___ Given information ___

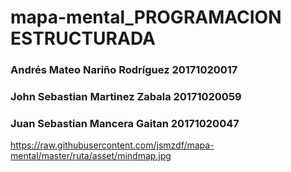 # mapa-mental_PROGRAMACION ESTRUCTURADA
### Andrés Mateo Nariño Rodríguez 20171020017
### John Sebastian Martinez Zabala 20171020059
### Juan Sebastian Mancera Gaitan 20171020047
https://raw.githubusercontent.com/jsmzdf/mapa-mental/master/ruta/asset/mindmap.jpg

___
___ Given information ___

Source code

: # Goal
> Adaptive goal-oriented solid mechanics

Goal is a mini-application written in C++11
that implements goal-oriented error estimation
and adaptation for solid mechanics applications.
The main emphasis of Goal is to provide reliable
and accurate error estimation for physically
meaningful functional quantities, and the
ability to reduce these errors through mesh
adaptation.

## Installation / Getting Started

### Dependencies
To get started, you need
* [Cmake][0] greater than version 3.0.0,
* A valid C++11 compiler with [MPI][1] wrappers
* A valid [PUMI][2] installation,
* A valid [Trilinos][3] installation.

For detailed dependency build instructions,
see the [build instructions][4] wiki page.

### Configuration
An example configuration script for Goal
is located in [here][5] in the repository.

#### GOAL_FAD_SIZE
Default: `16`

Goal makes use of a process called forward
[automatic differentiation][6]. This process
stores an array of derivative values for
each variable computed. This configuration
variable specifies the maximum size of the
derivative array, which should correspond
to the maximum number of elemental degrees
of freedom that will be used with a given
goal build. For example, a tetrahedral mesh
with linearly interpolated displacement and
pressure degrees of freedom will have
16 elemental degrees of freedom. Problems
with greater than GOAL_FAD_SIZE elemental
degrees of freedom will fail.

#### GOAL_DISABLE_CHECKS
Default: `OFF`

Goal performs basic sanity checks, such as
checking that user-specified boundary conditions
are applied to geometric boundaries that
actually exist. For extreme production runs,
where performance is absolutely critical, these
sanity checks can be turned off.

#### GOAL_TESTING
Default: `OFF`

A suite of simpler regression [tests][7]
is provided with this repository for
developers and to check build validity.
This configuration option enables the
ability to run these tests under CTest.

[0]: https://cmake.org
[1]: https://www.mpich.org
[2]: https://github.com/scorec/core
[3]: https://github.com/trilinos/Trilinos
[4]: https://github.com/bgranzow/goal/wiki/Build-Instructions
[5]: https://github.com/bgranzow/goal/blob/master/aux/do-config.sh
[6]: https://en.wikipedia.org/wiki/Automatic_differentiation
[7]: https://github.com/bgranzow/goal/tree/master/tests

___
___ Given information ___

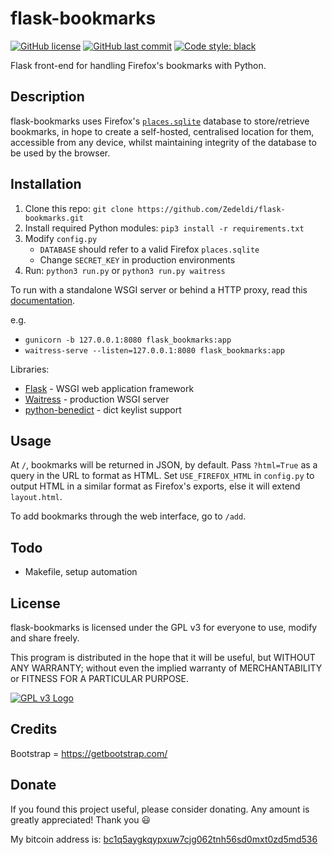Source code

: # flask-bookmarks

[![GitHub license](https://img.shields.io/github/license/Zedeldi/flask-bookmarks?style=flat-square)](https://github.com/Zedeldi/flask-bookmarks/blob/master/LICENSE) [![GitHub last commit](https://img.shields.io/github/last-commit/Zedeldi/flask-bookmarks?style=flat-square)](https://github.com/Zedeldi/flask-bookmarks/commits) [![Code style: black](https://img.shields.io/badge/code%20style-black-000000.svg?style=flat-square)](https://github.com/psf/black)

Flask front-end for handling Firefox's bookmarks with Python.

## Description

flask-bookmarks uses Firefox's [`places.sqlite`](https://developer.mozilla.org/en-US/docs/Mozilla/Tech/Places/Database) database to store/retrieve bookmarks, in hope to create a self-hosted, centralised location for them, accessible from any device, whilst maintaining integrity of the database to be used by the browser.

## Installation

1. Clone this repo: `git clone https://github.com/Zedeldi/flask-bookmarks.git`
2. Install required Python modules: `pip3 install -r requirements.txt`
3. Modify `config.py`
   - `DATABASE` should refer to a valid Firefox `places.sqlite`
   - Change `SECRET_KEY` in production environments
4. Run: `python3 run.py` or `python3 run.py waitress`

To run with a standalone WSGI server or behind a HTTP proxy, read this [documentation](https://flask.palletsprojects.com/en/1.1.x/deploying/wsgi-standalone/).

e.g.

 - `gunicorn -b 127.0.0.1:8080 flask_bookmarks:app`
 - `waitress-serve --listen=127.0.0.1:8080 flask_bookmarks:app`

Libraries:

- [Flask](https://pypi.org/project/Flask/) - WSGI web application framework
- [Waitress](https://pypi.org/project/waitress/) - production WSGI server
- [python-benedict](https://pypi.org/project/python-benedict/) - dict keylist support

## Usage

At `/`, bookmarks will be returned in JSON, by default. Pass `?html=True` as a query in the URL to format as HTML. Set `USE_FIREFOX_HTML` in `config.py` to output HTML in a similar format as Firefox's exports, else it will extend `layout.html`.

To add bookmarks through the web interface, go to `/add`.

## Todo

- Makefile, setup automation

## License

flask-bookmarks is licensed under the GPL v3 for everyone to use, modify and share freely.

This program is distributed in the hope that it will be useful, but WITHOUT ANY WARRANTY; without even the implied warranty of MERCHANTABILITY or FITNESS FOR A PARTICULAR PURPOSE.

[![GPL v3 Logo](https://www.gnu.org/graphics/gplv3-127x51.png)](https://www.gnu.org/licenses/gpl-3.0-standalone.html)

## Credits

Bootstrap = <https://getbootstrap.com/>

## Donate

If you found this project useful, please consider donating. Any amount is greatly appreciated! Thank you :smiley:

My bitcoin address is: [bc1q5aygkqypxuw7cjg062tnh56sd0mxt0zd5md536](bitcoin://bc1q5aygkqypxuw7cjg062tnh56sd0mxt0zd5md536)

___

**Work order:** Go back to the listing above. Copy word for word the lines from the one with "### Configuration" through the one with "[7]: https://github.com/bgranzow/goal/tree/master/tests", and nothing more.

**Output of the exercise:**
### Configuration
An example configuration script for Goal
is located in [here][5] in the repository.

#### GOAL_FAD_SIZE
Default: `16`

Goal makes use of a process called forward
[automatic differentiation][6]. This process
stores an array of derivative values for
each variable computed. This configuration
variable specifies the maximum size of the
derivative array, which should correspond
to the maximum number of elemental degrees
of freedom that will be used with a given
goal build. For example, a tetrahedral mesh
with linearly interpolated displacement and
pressure degrees of freedom will have
16 elemental degrees of freedom. Problems
with greater than GOAL_FAD_SIZE elemental
degrees of freedom will fail.

#### GOAL_DISABLE_CHECKS
Default: `OFF`

Goal performs basic sanity checks, such as
checking that user-specified boundary conditions
are applied to geometric boundaries that
actually exist. For extreme production runs,
where performance is absolutely critical, these
sanity checks can be turned off.

#### GOAL_TESTING
Default: `OFF`

A suite of simpler regression [tests][7]
is provided with this repository for
developers and to check build validity.
This configuration option enables the
ability to run these tests under CTest.

[0]: https://cmake.org
[1]: https://www.mpich.org
[2]: https://github.com/scorec/core
[3]: https://github.com/trilinos/Trilinos
[4]: https://github.com/bgranzow/goal/wiki/Build-Instructions
[5]: https://github.com/bgranzow/goal/blob/master/aux/do-config.sh
[6]: https://en.wikipedia.org/wiki/Automatic_differentiation
[7]: https://github.com/bgranzow/goal/tree/master/tests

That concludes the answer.